Stored data entries:
**********

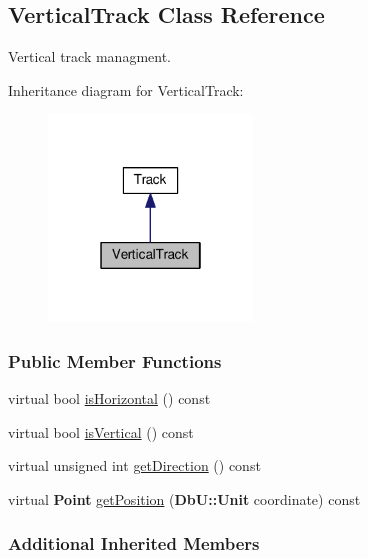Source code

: \hypertarget{classKite_1_1VerticalTrack}{\subsection{Vertical\-Track Class Reference}
\label{classKite_1_1VerticalTrack}
}


Vertical track managment.  




Inheritance diagram for Vertical\-Track\-:\nopagebreak
\begin{figure}[H]
\begin{center}
\leavevmode
\includegraphics[width=154pt]{classKite_1_1VerticalTrack__inherit__graph}
\end{center}
\end{figure}
\subsubsection*{Public Member Functions}
\begin{DoxyCompactItemize}
\item 
virtual bool \hyperlink{classKite_1_1VerticalTrack_ac46ac3b48d712750c7888b48964ac189}{is\-Horizontal} () const 
\item 
virtual bool \hyperlink{classKite_1_1VerticalTrack_a2bb30e82aad1f321af4a065338775f36}{is\-Vertical} () const 
\item 
virtual unsigned int \hyperlink{classKite_1_1VerticalTrack_a09d03fbca9ab891c2f25bdae7f89a899}{get\-Direction} () const 
\item 
virtual {\bf Point} \hyperlink{classKite_1_1VerticalTrack_a87f1520092c5421a57aa2468d2814c09}{get\-Position} ({\bf Db\-U\-::\-Unit} coordinate) const 
\end{DoxyCompactItemize}
\subsubsection*{Additional Inherited Members}


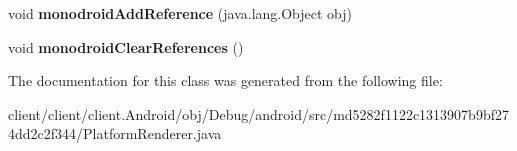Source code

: \begin{DoxyCompactItemize}
\item 
\hypertarget{classmd5282f1122c1313907b9bf274dd2c2f344_1_1PlatformRenderer_a7fe5c385d2fdb987c122f44dbf30b2b0}{}void {\bfseries monodroid\+Add\+Reference} (java.\+lang.\+Object obj)\label{classmd5282f1122c1313907b9bf274dd2c2f344_1_1PlatformRenderer_a7fe5c385d2fdb987c122f44dbf30b2b0}

\item 
\hypertarget{classmd5282f1122c1313907b9bf274dd2c2f344_1_1PlatformRenderer_a829167c161244b7eb2658e674e638a9f}{}void {\bfseries monodroid\+Clear\+References} ()\label{classmd5282f1122c1313907b9bf274dd2c2f344_1_1PlatformRenderer_a829167c161244b7eb2658e674e638a9f}

\end{DoxyCompactItemize}


The documentation for this class was generated from the following file\+:\begin{DoxyCompactItemize}
\item 
client/client/client.\+Android/obj/\+Debug/android/src/md5282f1122c1313907b9bf274dd2c2f344/Platform\+Renderer.\+java\end{DoxyCompactItemize}

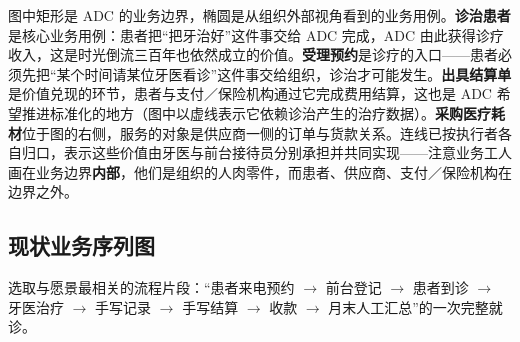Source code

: \documentclass[11pt,a4paper]{ctexart}
\newcommand{\figtag}[1]{%
  \tikz[baseline=-0.35ex]{\node[fill=adcblue!90,text=white,rounded corners=1.5pt,
    inner xsep=5pt,inner ysep=1.2pt,font=\scriptsize\bfseries]{#1};}\hspace{2pt}}
\begin{document}
\figtag{图 1 说明} 图中矩形是 ADC 的业务边界，椭圆是从组织外部视角看到的业务用例。\textbf{诊治患者}是核心业务用例：患者把“把牙治好”这件事交给 ADC 完成，ADC 由此获得诊疗收入，这是时光倒流三百年也依然成立的价值。\textbf{受理预约}是诊疗的入口——患者必须先把“某个时间请某位牙医看诊”这件事交给组织，诊治才可能发生。\textbf{出具结算单}是价值兑现的环节，患者与支付／保险机构通过它完成费用结算，这也是 ADC 希望推进标准化的地方（图中以虚线表示它依赖诊治产生的治疗数据）。\textbf{采购医疗耗材}位于图的右侧，服务的对象是供应商一侧的订单与货款关系。连线已按执行者各自归口，表示这些价值由牙医与前台接待员分别承担并共同实现——注意业务工人画在业务边界\textbf{内部}，他们是组织的人肉零件，而患者、供应商、支付／保险机构在边界之外。

\subsection{现状业务序列图}

选取与愿景最相关的流程片段：“患者来电预约 $\rightarrow$ 前台登记 $\rightarrow$ 患者到诊 $\rightarrow$ 牙医治疗 $\rightarrow$ 手写记录 $\rightarrow$ 手写结算 $\rightarrow$ 收款 $\rightarrow$ 月末人工汇总”的一次完整就诊。
\end{document}
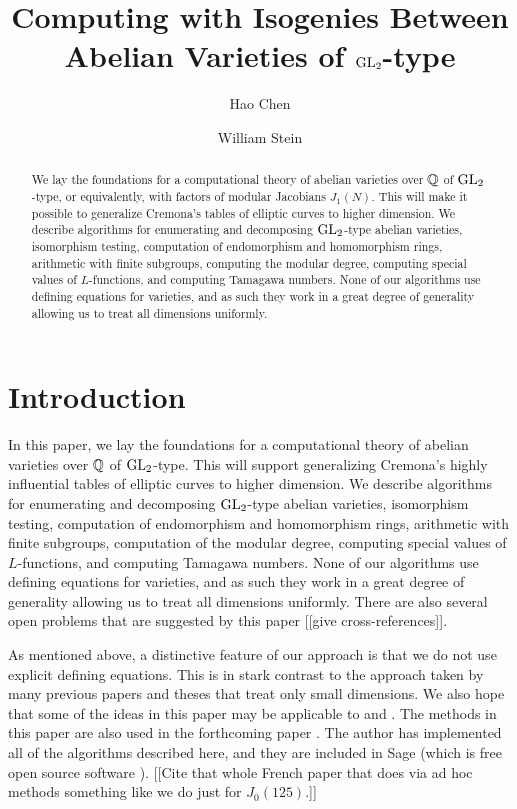 \documentclass{article}
\title{Computing with Isogenies Between Abelian Varieties of $\operatorname{GL}_2$-type}
\author{Hao Chen \and William Stein}
\begin{document}
\maketitle
\tableofcontents
\begin{abstract}
  We lay the foundations for a computational theory of abelian
  varieties over $\mathbb{Q}$ of $\operatorname{GL}_2$-type, or equivalently, with factors
  of modular Jacobians $J_1(N)$.  This will make it possible to
  generalize Cremona's tables of elliptic curves to higher dimension.
  We describe algorithms for enumerating and decomposing $\operatorname{GL}_2$-type
  abelian varieties, isomorphism testing, computation of endomorphism
  and homomorphism rings, arithmetic with finite subgroups, computing
  the modular degree, computing special values of $L$-functions, and
  computing Tamagawa numbers.  None of our algorithms use defining
  equations for varieties, and as such they work in a great degree of
  generality allowing us to treat all dimensions uniformly.
\end{abstract}


\section{Introduction}
In this paper, we lay the foundations for a computational theory of
abelian varieties over $\mathbb{Q}$ of $\operatorname{GL}_2$-type.  This will support
generalizing Cremona's highly influential tables \cite{cremona:algs}
of elliptic curves to higher dimension.  We describe algorithms for
enumerating and decomposing $\operatorname{GL}_2$-type abelian varieties,
isomorphism testing, computation of endomorphism and homomorphism
rings, arithmetic with finite subgroups, computation of the modular
degree, computing special values of $L$-functions, and computing
Tamagawa numbers.  None of our algorithms use defining equations for
varieties, and as such they work in a great degree of generality
allowing us to treat all dimensions uniformly.  There are also several
open problems that are suggested by this paper [[give
cross-references]].

As mentioned above, a distinctive feature of our approach is that we
do not use explicit defining equations. This is in stark contrast to the
approach taken by many previous papers and theses \cite{empirical}
that treat only small dimensions.  We also hope that some of the ideas
in this paper may be applicable to \cite{MR2282913} and
\cite{jordiquer}.  The methods in this paper are also used in the
forthcoming paper \cite{calegari-stein:eisenstein}.  The author has
implemented all of the algorithms described here, and they are
included in Sage (which is free open source software \cite{sage}).
[[Cite that whole French paper that does via ad hoc methods something
like we do just for $J_0(125)$.]]
\end{document}
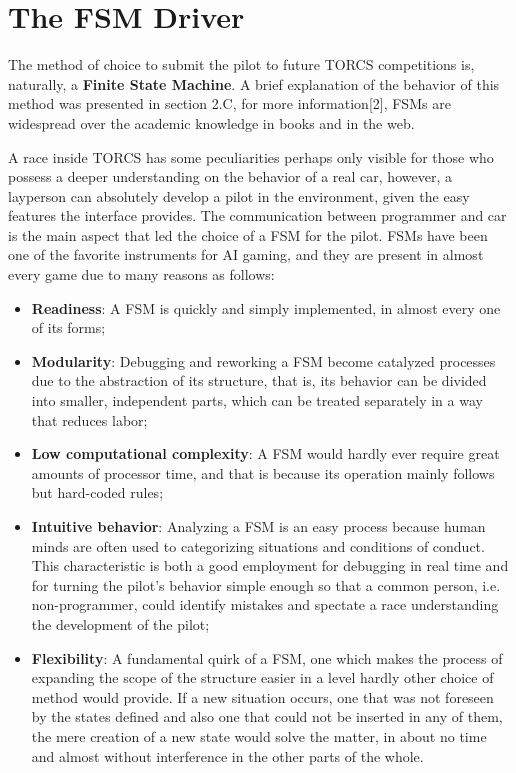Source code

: \section{The FSM Driver}

	The method of choice to submit the pilot to future TORCS competitions is, naturally, a \textbf{Finite State Machine}.
	A brief explanation of the behavior of this method was presented in section 2.C, for more information[2], FSMs are
	widespread over the academic knowledge in books and in the web.
	
	A race inside TORCS has some peculiarities perhaps only visible for those who possess a deeper understanding on the
	behavior of a real car, however, a layperson can absolutely develop a pilot in the environment, given the easy 
	features the interface provides. The communication between programmer and car is the main aspect that led the choice
	of a FSM for the pilot. FSMs have been one of the favorite instruments for AI gaming, and they are present in almost
	every game due to many reasons as follows:

\begin{itemize}
	\item \textbf{Readiness}: A FSM is quickly and simply implemented, in almost every one of its forms;
	
	\item \textbf{Modularity}: Debugging and reworking a FSM become catalyzed processes due to the abstraction of its
	structure, that is, its behavior can be divided into smaller, independent parts, which can be treated separately
	in a way that reduces labor;
	
	\item \textbf{Low computational complexity}: A FSM would hardly ever require great amounts of processor time, and
	that is because its operation mainly follows but hard-coded rules;
	
	\item \textbf{Intuitive behavior}: Analyzing a FSM is an easy process because human minds are often used to
	categorizing situations and conditions of conduct. This characteristic is both a good employment for debugging in
	real time and for turning the pilot's behavior simple enough so that a common person, i.e. non-programmer, could
	identify mistakes and spectate a race understanding the development of the pilot;
	
	\item \textbf{Flexibility}: A fundamental quirk of a FSM, one which makes the process of expanding the scope of the
	structure easier in a level hardly other choice of method would provide. If a new situation occurs, one that was
	not foreseen by the states defined and also one that could not be inserted in any of them, the mere creation of a
	new state would solve the matter, in about no time and almost without interference in the other parts of the whole.
\end{itemize}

**********

EXERCISE OBJECTIVE >>
The data is to be printed again exactly, but without its pictures.

OUTPUT FOR THIS EXERCISE >>
Source code

: \hypertarget{classKite_1_1VerticalTrack}{\subsection{Vertical\-Track Class Reference}
\label{classKite_1_1VerticalTrack}
}


Vertical track managment.  




Inheritance diagram for Vertical\-Track\-:\nopagebreak
\begin{figure}[H]
\begin{center}
\leavevmode
\includegraphics[width=154pt]{classKite_1_1VerticalTrack__inherit__graph}
\end{center}
\end{figure}
\subsubsection*{Public Member Functions}
\begin{DoxyCompactItemize}
\item 
virtual bool \hyperlink{classKite_1_1VerticalTrack_ac46ac3b48d712750c7888b48964ac189}{is\-Horizontal} () const 
\item 
virtual bool \hyperlink{classKite_1_1VerticalTrack_a2bb30e82aad1f321af4a065338775f36}{is\-Vertical} () const 
\item 
virtual unsigned int \hyperlink{classKite_1_1VerticalTrack_a09d03fbca9ab891c2f25bdae7f89a899}{get\-Direction} () const 
\item 
virtual {\bf Point} \hyperlink{classKite_1_1VerticalTrack_a87f1520092c5421a57aa2468d2814c09}{get\-Position} ({\bf Db\-U\-::\-Unit} coordinate) const 
\end{DoxyCompactItemize}
\subsubsection*{Additional Inherited Members}


Source code

: \begin{DoxyCompactItemize}
\item 
\hypertarget{classmd5282f1122c1313907b9bf274dd2c2f344_1_1PlatformRenderer_a7fe5c385d2fdb987c122f44dbf30b2b0}{}void {\bfseries monodroid\+Add\+Reference} (java.\+lang.\+Object obj)\label{classmd5282f1122c1313907b9bf274dd2c2f344_1_1PlatformRenderer_a7fe5c385d2fdb987c122f44dbf30b2b0}

\item 
\hypertarget{classmd5282f1122c1313907b9bf274dd2c2f344_1_1PlatformRenderer_a829167c161244b7eb2658e674e638a9f}{}void {\bfseries monodroid\+Clear\+References} ()\label{classmd5282f1122c1313907b9bf274dd2c2f344_1_1PlatformRenderer_a829167c161244b7eb2658e674e638a9f}

\end{DoxyCompactItemize}


The documentation for this class was generated from the following file\+:\begin{DoxyCompactItemize}
\item 
client/client/client.\+Android/obj/\+Debug/android/src/md5282f1122c1313907b9bf274dd2c2f344/Platform\+Renderer.\+java\end{DoxyCompactItemize}

Source code

: \documentclass[11pt,a4paper]{ctexart}
\newcommand{\figtag}[1]{%
  \tikz[baseline=-0.35ex]{\node[fill=adcblue!90,text=white,rounded corners=1.5pt,
    inner xsep=5pt,inner ysep=1.2pt,font=\scriptsize\bfseries]{#1};}\hspace{2pt}}
\begin{document}
\figtag{图 1 说明} 图中矩形是 ADC 的业务边界，椭圆是从组织外部视角看到的业务用例。\textbf{诊治患者}是核心业务用例：患者把“把牙治好”这件事交给 ADC 完成，ADC 由此获得诊疗收入，这是时光倒流三百年也依然成立的价值。\textbf{受理预约}是诊疗的入口——患者必须先把“某个时间请某位牙医看诊”这件事交给组织，诊治才可能发生。\textbf{出具结算单}是价值兑现的环节，患者与支付／保险机构通过它完成费用结算，这也是 ADC 希望推进标准化的地方（图中以虚线表示它依赖诊治产生的治疗数据）。\textbf{采购医疗耗材}位于图的右侧，服务的对象是供应商一侧的订单与货款关系。连线已按执行者各自归口，表示这些价值由牙医与前台接待员分别承担并共同实现——注意业务工人画在业务边界\textbf{内部}，他们是组织的人肉零件，而患者、供应商、支付／保险机构在边界之外。

\subsection{现状业务序列图}

选取与愿景最相关的流程片段：“患者来电预约 $\rightarrow$ 前台登记 $\rightarrow$ 患者到诊 $\rightarrow$ 牙医治疗 $\rightarrow$ 手写记录 $\rightarrow$ 手写结算 $\rightarrow$ 收款 $\rightarrow$ 月末人工汇总”的一次完整就诊。
\end{document}
 \documentclass{article}
\title{Computing with Isogenies Between Abelian Varieties of $\operatorname{GL}_2$-type}
\author{Hao Chen \and William Stein}
\begin{document}
\maketitle
\tableofcontents
\begin{abstract}
  We lay the foundations for a computational theory of abelian
  varieties over $\mathbb{Q}$ of $\operatorname{GL}_2$-type, or equivalently, with factors
  of modular Jacobians $J_1(N)$.  This will make it possible to
  generalize Cremona's tables of elliptic curves to higher dimension.
  We describe algorithms for enumerating and decomposing $\operatorname{GL}_2$-type
  abelian varieties, isomorphism testing, computation of endomorphism
  and homomorphism rings, arithmetic with finite subgroups, computing
  the modular degree, computing special values of $L$-functions, and
  computing Tamagawa numbers.  None of our algorithms use defining
  equations for varieties, and as such they work in a great degree of
  generality allowing us to treat all dimensions uniformly.
\end{abstract}


\section{Introduction}
In this paper, we lay the foundations for a computational theory of
abelian varieties over $\mathbb{Q}$ of $\operatorname{GL}_2$-type.  This will support
generalizing Cremona's highly influential tables \cite{cremona:algs}
of elliptic curves to higher dimension.  We describe algorithms for
enumerating and decomposing $\operatorname{GL}_2$-type abelian varieties,
isomorphism testing, computation of endomorphism and homomorphism
rings, arithmetic with finite subgroups, computation of the modular
degree, computing special values of $L$-functions, and computing
Tamagawa numbers.  None of our algorithms use defining equations for
varieties, and as such they work in a great degree of generality
allowing us to treat all dimensions uniformly.  There are also several
open problems that are suggested by this paper [[give
cross-references]].

As mentioned above, a distinctive feature of our approach is that we
do not use explicit defining equations. This is in stark contrast to the
approach taken by many previous papers and theses \cite{empirical}
that treat only small dimensions.  We also hope that some of the ideas
in this paper may be applicable to \cite{MR2282913} and
\cite{jordiquer}.  The methods in this paper are also used in the
forthcoming paper \cite{calegari-stein:eisenstein}.  The author has
implemented all of the algorithms described here, and they are
included in Sage (which is free open source software \cite{sage}).
[[Cite that whole French paper that does via ad hoc methods something
like we do just for $J_0(125)$.]]
\end{document}
Source code

: \section{The FSM Driver}

	The method of choice to submit the pilot to future TORCS competitions is, naturally, a \textbf{Finite State Machine}.
	A brief explanation of the behavior of this method was presented in section 2.C, for more information[2], FSMs are
	widespread over the academic knowledge in books and in the web.
	
	A race inside TORCS has some peculiarities perhaps only visible for those who possess a deeper understanding on the
	behavior of a real car, however, a layperson can absolutely develop a pilot in the environment, given the easy 
	features the interface provides. The communication between programmer and car is the main aspect that led the choice
	of a FSM for the pilot. FSMs have been one of the favorite instruments for AI gaming, and they are present in almost
	every game due to many reasons as follows:

\begin{itemize}
	\item \textbf{Readiness}: A FSM is quickly and simply implemented, in almost every one of its forms;
	
	\item \textbf{Modularity}: Debugging and reworking a FSM become catalyzed processes due to the abstraction of its
	structure, that is, its behavior can be divided into smaller, independent parts, which can be treated separately
	in a way that reduces labor;
	
	\item \textbf{Low computational complexity}: A FSM would hardly ever require great amounts of processor time, and
	that is because its operation mainly follows but hard-coded rules;
	
	\item \textbf{Intuitive behavior}: Analyzing a FSM is an easy process because human minds are often used to
	categorizing situations and conditions of conduct. This characteristic is both a good employment for debugging in
	real time and for turning the pilot's behavior simple enough so that a common person, i.e. non-programmer, could
	identify mistakes and spectate a race understanding the development of the pilot;
	
	\item \textbf{Flexibility}: A fundamental quirk of a FSM, one which makes the process of expanding the scope of the
	structure easier in a level hardly other choice of method would provide. If a new situation occurs, one that was
	not foreseen by the states defined and also one that could not be inserted in any of them, the mere creation of a
	new state would solve the matter, in about no time and almost without interference in the other parts of the whole.
\end{itemize}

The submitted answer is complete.